▶ _Work instruction_
Check each line below for the word "models", then please report how many lines have it and nothing more.

##### Extracted material

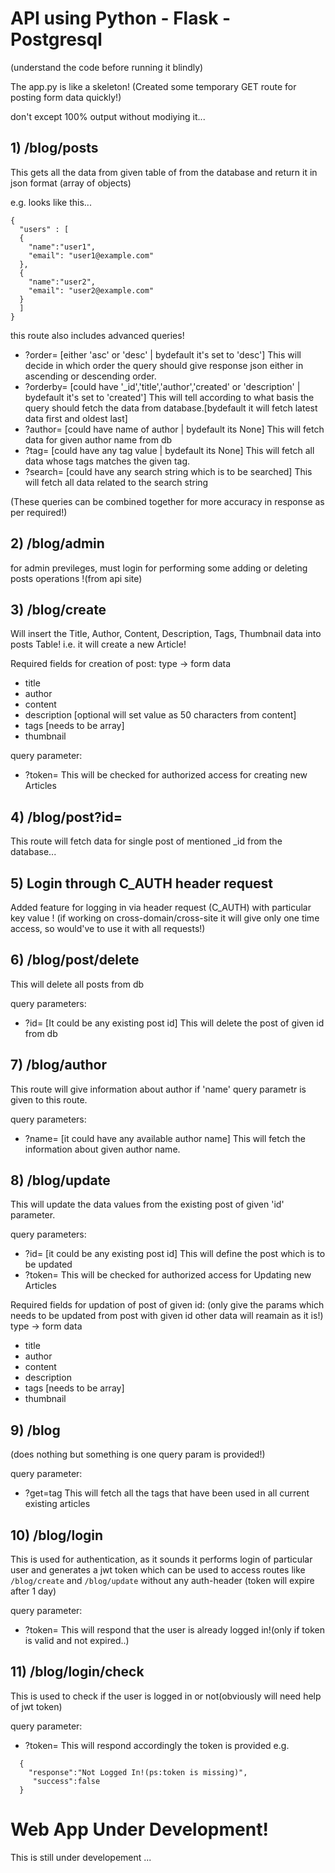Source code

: # API using Python - Flask - Postgresql
(understand the code before running it blindly)

The app.py is like a skeleton!
(Created some temporary GET route for posting form data quickly!)

don't except 100% output without modiying it...
## 1) /blog/posts
This gets all the data from given table of from the database and return it in json format (array of objects)

e.g. looks like this...
```
{
  "users" : [
  {
    "name":"user1",
    "email": "user1@example.com"
  },
  {
    "name":"user2",
    "email": "user2@example.com"
  }
  ]
}
```
this route also includes advanced queries!
+ ?order=  [either 'asc' or 'desc' | bydefault it's set to 'desc']
  This will decide in which order the query should give response json either in ascending or descending order.
+ ?orderby= [could have '_id','title','author','created' or 'description' | bydefault it's set to 'created']
  This will tell according to what basis the query should fetch the data from database.[bydefault it will fetch latest data first and oldest last]
+ ?author= [could have name of author | bydefault its None]
  This will fetch data for given author name from db
+ ?tag= [could have any tag value | bydefault its None]
  This will fetch all data whose tags matches the given tag.
+ ?search= [could have any search string which is to be searched]
  This will fetch all data related to the search string

(These queries can be combined together for more accuracy in response as per required!)

## 2) /blog/admin
for admin previleges, must login for performing some adding or deleting posts operations !(from api site)

## 3) /blog/create
Will insert the Title, Author, Content, Description, Tags, Thumbnail data into posts Table!
i.e. it will create a new Article!

Required fields for creation of post:
type -> form data
- title
- author
- content
- description [optional will set value as 50 characters from content]
- tags [needs to be array]
- thumbnail

query parameter:
+ ?token=<token generated after successful login>
  This will be checked for authorized access for creating new Articles

## 4) /blog/post?id=
This route will fetch data for single post of mentioned _id from the database...

## 5) Login through C_AUTH header request
Added feature for logging in via header request (C_AUTH) with particular key value !
(if working on cross-domain/cross-site it will give only one time access, so would've to use it with all requests!)

## 6) /blog/post/delete
This will delete all posts from db

query parameters:
+ ?id=  [It could be any existing post id]
  This will delete the post of given id from db

## 7) /blog/author
This route will give information about author if 'name' query parametr is given to this route.

query parameters:
+ ?name=  [it could have any available author name]
  This will fetch the information about given author name.
  
## 8) /blog/update
This will update the data values from the existing post of given 'id' parameter.

query parameters:
+ ?id= [it could be any existing post id]
  This will define the post which is to be updated
+ ?token=<token generated after successful login>
  This will be checked for authorized access for Updating new Articles

Required fields for updation of post of given id:
(only give the params which needs to be updated from post with given id other data will reamain as it is!)
type -> form data
- title
- author
- content
- description
- tags [needs to be array]
- thumbnail
## 9) /blog
(does nothing but something is one query param is provided!)

query parameter:
+ ?get=tag
  This will fetch all the tags that have been used in all current existing articles

## 10) /blog/login
This is used for authentication, as it sounds it performs login of particular user and generates a jwt token which can be used to access routes like `/blog/create` and `/blog/update` without any auth-header (token will expire after 1 day)

query parameter:
+ ?token=<token generated after successful login>
  This will respond that the user is already logged in!(only if token is valid and not expired..)

## 11) /blog/login/check
This is used to check if the user is logged in or not(obviously will need help of jwt token)

query parameter:
+ ?token=<token generated after successfull login>
  This will respond accordingly the token is provided
e.g.
```
  {
    "response":"Not Logged In!(ps:token is missing)",
     "success":false
  }
```
    
# Web App Under Development!
This is still under developement ...
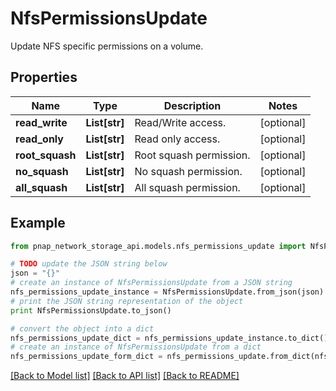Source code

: # NfsPermissionsUpdate

Update NFS specific permissions on a volume.

## Properties

Name | Type | Description | Notes
------------ | ------------- | ------------- | -------------
**read_write** | **List[str]** | Read/Write access. | [optional] 
**read_only** | **List[str]** | Read only access. | [optional] 
**root_squash** | **List[str]** | Root squash permission. | [optional] 
**no_squash** | **List[str]** | No squash permission. | [optional] 
**all_squash** | **List[str]** | All squash permission. | [optional] 

## Example

```python
from pnap_network_storage_api.models.nfs_permissions_update import NfsPermissionsUpdate

# TODO update the JSON string below
json = "{}"
# create an instance of NfsPermissionsUpdate from a JSON string
nfs_permissions_update_instance = NfsPermissionsUpdate.from_json(json)
# print the JSON string representation of the object
print NfsPermissionsUpdate.to_json()

# convert the object into a dict
nfs_permissions_update_dict = nfs_permissions_update_instance.to_dict()
# create an instance of NfsPermissionsUpdate from a dict
nfs_permissions_update_form_dict = nfs_permissions_update.from_dict(nfs_permissions_update_dict)
```
[[Back to Model list]](../README.md#documentation-for-models) [[Back to API list]](../README.md#documentation-for-api-endpoints) [[Back to README]](../README.md)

##########

▶ _Output of the exercise_
2